If you are comparing apartments or terraced houses with other similar properties, the values may be easy to estimate. But it gets very difficult to determine price if your area has lots of standalone properties, of varying age, that have had extensive renovations over the years with rooms and bathrooms added on over time. In this circumstance, it’s hard to compare apples with apples.

Once you go further and add in all the micro-location variables it become nearly impossible: School zones, sun aspect, driveway access. The list goes on. The result is a wide possible variance in value.

4. The market moves quickly.

In our information age markets move fast, real fast. Online property valuations are based off settled sales that happened months ago.

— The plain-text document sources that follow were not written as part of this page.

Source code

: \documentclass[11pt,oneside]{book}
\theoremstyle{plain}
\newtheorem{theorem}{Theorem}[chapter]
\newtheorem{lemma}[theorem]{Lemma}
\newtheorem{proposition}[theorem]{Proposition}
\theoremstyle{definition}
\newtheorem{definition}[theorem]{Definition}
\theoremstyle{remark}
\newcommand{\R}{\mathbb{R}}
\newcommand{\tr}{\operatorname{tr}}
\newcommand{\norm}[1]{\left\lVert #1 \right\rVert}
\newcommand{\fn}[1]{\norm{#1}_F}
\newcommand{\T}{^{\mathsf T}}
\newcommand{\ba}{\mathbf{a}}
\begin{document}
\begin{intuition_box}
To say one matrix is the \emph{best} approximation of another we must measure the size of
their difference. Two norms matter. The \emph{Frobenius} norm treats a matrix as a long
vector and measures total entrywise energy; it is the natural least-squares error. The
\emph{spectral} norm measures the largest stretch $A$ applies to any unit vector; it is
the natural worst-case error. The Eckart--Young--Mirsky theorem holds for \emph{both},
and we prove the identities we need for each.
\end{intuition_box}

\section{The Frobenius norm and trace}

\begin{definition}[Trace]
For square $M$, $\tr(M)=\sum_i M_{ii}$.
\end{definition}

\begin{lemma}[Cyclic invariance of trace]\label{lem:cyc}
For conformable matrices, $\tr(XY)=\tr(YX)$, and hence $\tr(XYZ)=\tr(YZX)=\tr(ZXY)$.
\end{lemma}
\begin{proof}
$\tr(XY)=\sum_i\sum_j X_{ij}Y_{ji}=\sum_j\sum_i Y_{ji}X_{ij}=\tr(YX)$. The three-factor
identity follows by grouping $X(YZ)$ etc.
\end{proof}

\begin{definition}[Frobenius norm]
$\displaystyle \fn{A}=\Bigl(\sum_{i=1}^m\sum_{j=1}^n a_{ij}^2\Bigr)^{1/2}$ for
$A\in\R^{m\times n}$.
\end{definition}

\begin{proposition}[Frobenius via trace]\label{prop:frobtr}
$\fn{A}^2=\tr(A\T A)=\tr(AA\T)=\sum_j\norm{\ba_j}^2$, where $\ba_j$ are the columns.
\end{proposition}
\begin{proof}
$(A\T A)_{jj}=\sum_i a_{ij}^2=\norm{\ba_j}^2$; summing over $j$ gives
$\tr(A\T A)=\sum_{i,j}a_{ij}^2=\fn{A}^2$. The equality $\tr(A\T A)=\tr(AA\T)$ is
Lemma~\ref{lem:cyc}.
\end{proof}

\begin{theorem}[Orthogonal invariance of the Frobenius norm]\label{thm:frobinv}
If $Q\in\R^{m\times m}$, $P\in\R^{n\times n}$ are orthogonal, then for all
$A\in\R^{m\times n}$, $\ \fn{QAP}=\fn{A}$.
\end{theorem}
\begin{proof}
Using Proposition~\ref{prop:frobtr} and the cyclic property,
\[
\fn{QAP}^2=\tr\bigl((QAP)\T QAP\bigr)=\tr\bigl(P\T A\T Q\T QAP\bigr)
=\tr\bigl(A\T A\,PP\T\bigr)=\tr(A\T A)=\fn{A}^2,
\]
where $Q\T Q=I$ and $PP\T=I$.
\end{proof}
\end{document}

That doesn’t mean you shouldn’t take notice, it just means you should keep your eyes on whats happening at the coalface. What did that property you saw last week sell for? Go along to property auctions when you can, even if you aren’t buying to see what properties are actually selling for today.

5. Properties are worth different amounts to different people.

Are you going to live in the home or are you an investor? Do you have family living close by? Is it in a school zone you want to get in to? Do you have a deadline to move by? These are the sorts of factors that can lead to one buyer being prepared to pay a lot more than another for the same home. Consider your own situation and work out what is important to you. Don’t just buy for the sake of getting into the market.

At the same time you need to remember…

6. The price matters a lot less if it is the right home for you.

I think back to the first property I owned – would I care now if I had bought it $5k cheaper, or paid $5k more for it? The answer is: Absolutely not. It simply doesn’t matter that much in the scheme of things if it is the home you want and you can see yourself owning it for years to come.

If you think the house is right for you then get into it. Don’t miss out on it for a small amount of money (small in comparison to the overall value that is). Would you be really upset if someone paid $5k more than you and you missed out? Then you need to re-consider what you are offering, as long as you can afford it.

7. If you obey the machine, you might end up paying too much.

I have seen online valuations which grossly over-estimated the selling price of a property too. Situations where buyers would be foolish to follow the reports advice but sometimes do so because “the computer said that’s what it’s worth!”

Everyone is desperate for guidance when it comes to making big life decisions and many just want to be told how much they have to pay. It’s human nature. Please don’t obtain that advice from an automatically generated report though. Is there someone you know who can give you the impartial advice you seek? Maybe a friend in the industry? Or at least someone you know who might have bought or sold recently who isn’t financially tied to the transaction? Note: Sometimes parents who last bought a property 15 years ago aren’t the best source of advice, but they do love you so try to be nice to them.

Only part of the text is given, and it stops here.